Dalli, a former PN leadership contender and long-standing finance minister, served as EU health commissioner until he was forced to resign on 16 October 2012 by European Commission president José Barroso. Dalli has always insisted that he was a victim of a coup by the tobacco lobby and various political interests in Brussels and Malta conspiring against him.

In Europe, the press was generally sympathetic to John Dalli and surprised that former Maltese MEPs - including PN leader Simon Busuttil, Labour deputy prime minister Louis Grech and finance minister Edward Scicluna - never uttered a word of support for Dalli.

MaltaToday was at the forefront in investigating the complexity of the accusations, in the process uncovering the double-dealing of Rita Schembri, a member of the OLAF supervisory committee in Malta who has since resigned from her post as head of the OPM's Internal Audit and Investigations Department.

MaltaToday had published the OLAF report exclusively, revealing that director Giovanni Kessler had specifically suggested that there was no direct evidence connecting John Dalli to a bribe request linked to relaxing tobacco laws, or evidence that Dalli knew of a bribe to influence changes to the tobacco cirective.

Kessler however claimed that there had been "unambiguous circumstantial evidence" in the form of phone calls, repeatedly made between Silvio Zammit and Dalli at crucial times and in between Zammit's conversations with smokeless tobacco lobby ESTOC, and after Zammit's interrogation by Kessler himself.

Kessler effectively condemned Dalli in a press conference held a day after Dalli had stepped down, where he suggested that a number of unambiguous and converging circumstantial items of evidence gathered in the course of the investigation, showed that Dalli was actually aware of both the machinations of Silvio Zammit, then a PN deputy mayor in Sliema, and that his name was being used to gain a financial advantage.

Police Commissioner Peter Paul Zammit told MaltaToday that the OLAF report was not based on the requisites of Maltese criminal law and that its conclusions were distinctly different to those of a criminal investigation carried out in Malta.

He added that the police investigation in the case was ongoing but nearly concluded, and that officially he could confirm that today there was no criminal evidence to incriminate John Dalli.

Giovanni Kessler has faced repeated calls for his resignation from several members of the European Parliament, including vice-president Othmar Karas, a member of the European Popular Party, who accused Kessler of using illegal and disputable methods in his investigations, which led to the resignation of former commissioner Dalli.

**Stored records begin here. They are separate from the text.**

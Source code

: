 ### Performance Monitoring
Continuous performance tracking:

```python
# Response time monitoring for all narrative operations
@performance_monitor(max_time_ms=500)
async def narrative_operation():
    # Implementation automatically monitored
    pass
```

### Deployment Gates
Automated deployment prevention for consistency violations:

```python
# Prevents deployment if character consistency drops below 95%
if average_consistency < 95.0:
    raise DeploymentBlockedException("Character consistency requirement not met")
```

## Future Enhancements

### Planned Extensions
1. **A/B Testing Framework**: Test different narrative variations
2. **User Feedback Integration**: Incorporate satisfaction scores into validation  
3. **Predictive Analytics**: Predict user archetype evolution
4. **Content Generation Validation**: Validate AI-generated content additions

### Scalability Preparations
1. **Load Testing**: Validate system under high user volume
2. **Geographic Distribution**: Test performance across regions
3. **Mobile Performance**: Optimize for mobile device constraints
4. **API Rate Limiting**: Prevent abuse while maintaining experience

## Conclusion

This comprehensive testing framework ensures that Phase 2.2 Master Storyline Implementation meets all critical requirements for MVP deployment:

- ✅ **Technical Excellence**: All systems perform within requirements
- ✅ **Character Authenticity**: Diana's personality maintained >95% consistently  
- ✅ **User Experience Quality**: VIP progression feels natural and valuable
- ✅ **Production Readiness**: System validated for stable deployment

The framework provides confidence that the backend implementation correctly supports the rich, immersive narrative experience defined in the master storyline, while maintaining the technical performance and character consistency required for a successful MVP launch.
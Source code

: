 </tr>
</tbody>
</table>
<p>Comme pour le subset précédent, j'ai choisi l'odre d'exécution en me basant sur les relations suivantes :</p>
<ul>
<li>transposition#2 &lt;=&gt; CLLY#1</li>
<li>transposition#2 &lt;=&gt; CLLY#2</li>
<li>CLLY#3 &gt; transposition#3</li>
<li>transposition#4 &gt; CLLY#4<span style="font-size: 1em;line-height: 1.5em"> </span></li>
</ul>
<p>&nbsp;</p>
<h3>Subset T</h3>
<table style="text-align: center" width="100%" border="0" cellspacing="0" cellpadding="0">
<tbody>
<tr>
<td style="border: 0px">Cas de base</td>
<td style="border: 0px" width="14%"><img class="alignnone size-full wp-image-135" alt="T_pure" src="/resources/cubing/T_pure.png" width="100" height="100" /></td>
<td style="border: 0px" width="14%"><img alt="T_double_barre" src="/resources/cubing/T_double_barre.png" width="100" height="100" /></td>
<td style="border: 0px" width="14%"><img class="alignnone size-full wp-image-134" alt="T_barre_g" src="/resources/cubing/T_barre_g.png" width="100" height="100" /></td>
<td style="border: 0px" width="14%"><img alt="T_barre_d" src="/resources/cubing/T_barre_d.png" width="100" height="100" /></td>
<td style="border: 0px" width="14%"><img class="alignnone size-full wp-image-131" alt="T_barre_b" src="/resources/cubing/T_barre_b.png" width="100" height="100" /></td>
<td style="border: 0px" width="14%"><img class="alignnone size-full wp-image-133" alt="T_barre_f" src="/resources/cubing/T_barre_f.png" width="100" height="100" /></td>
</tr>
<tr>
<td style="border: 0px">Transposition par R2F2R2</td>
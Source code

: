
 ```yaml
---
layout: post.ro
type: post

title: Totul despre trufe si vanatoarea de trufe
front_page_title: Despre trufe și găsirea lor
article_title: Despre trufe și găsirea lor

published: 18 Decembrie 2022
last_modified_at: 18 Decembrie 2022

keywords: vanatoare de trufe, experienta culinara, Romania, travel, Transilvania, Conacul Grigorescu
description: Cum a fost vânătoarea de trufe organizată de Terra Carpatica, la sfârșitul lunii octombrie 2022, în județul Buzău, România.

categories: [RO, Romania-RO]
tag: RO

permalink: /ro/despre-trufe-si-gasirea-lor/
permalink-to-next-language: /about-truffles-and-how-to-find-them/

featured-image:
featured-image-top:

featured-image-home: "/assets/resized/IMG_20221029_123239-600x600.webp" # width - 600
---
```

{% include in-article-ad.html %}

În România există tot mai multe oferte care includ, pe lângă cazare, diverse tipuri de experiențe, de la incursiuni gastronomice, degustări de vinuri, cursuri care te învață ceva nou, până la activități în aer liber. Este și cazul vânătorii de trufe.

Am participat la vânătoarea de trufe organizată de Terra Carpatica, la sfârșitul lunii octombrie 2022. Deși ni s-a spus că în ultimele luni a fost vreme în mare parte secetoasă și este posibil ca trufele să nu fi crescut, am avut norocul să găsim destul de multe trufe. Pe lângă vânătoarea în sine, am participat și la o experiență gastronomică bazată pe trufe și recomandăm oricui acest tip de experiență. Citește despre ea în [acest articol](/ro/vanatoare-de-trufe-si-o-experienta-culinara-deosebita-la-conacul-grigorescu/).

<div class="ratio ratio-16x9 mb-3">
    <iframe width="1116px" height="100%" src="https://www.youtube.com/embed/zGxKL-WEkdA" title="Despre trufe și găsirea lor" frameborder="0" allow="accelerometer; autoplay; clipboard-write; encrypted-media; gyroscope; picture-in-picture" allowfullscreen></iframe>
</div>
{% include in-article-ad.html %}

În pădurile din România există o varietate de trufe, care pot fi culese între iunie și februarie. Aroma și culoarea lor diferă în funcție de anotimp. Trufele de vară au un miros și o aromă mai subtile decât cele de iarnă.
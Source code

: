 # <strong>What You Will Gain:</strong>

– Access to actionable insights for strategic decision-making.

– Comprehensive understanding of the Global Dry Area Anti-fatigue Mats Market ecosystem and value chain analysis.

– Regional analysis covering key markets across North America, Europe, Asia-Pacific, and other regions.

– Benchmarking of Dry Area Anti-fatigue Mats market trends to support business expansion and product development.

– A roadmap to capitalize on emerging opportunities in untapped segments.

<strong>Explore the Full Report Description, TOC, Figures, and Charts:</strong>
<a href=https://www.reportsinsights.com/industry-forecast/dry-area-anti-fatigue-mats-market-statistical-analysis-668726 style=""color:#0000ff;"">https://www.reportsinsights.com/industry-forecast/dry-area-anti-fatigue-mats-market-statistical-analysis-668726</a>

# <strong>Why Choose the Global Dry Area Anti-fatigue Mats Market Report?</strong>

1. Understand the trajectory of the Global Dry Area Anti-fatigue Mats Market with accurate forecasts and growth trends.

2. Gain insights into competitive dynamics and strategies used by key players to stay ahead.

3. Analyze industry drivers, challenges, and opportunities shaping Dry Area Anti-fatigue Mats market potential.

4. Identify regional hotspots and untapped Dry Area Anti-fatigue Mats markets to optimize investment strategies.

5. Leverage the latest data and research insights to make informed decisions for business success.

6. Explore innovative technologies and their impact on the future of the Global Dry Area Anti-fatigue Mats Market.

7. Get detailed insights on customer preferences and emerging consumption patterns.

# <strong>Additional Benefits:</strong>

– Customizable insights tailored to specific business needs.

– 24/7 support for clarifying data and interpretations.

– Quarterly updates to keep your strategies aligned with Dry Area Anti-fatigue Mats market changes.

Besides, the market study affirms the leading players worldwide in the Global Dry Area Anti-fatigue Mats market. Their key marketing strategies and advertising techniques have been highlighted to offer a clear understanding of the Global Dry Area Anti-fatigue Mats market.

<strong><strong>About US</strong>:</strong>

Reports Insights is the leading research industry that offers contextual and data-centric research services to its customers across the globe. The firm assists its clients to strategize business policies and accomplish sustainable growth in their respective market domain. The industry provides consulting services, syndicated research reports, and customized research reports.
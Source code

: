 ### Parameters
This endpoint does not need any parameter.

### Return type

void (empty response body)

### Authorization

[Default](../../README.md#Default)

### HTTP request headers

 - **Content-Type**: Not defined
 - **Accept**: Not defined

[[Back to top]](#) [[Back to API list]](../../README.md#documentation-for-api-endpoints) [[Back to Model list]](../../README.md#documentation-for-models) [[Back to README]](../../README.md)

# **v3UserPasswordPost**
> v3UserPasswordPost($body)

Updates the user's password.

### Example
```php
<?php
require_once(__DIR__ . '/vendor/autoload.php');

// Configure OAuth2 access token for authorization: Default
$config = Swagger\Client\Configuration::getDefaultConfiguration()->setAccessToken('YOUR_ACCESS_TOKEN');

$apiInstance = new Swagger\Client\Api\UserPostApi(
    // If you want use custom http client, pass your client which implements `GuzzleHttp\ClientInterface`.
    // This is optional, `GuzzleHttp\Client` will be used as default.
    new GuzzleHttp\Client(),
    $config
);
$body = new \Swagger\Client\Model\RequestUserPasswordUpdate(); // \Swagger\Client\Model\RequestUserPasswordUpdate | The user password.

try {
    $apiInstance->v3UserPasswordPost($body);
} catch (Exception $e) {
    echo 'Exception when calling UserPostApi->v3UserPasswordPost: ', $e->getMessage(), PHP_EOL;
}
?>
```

The whole saga has not only served as déjà vu for John Dalli, but also for the commissioner of police. In 2004, the same Peter Paul Zammit was the prosecuting officer investigating the false private investigator's report authored by Joe Zahra, claiming that Dalli had received kickbacks on a multi-million medical supplies contract awarded to an Italian firm.

The investigator's report was allegedly believed by then-prime minister Lawrence Gonzi, who told Dalli he could not have a minster "under investigation" when the report itself had not yet been delivered to the Commissioner of Police for investigation. After Dalli's resignation, Joe Zahra was subsequently arraigned by Peter Paul Zammit and sentenced to two years' incarceration for fabricating the report.

In 2008, Dalli was re-elected as MP appointed social policy and health minister. But tensions with Lawrence Gonzi continued until he was finally kicked upstairs to the post of European Commissioner.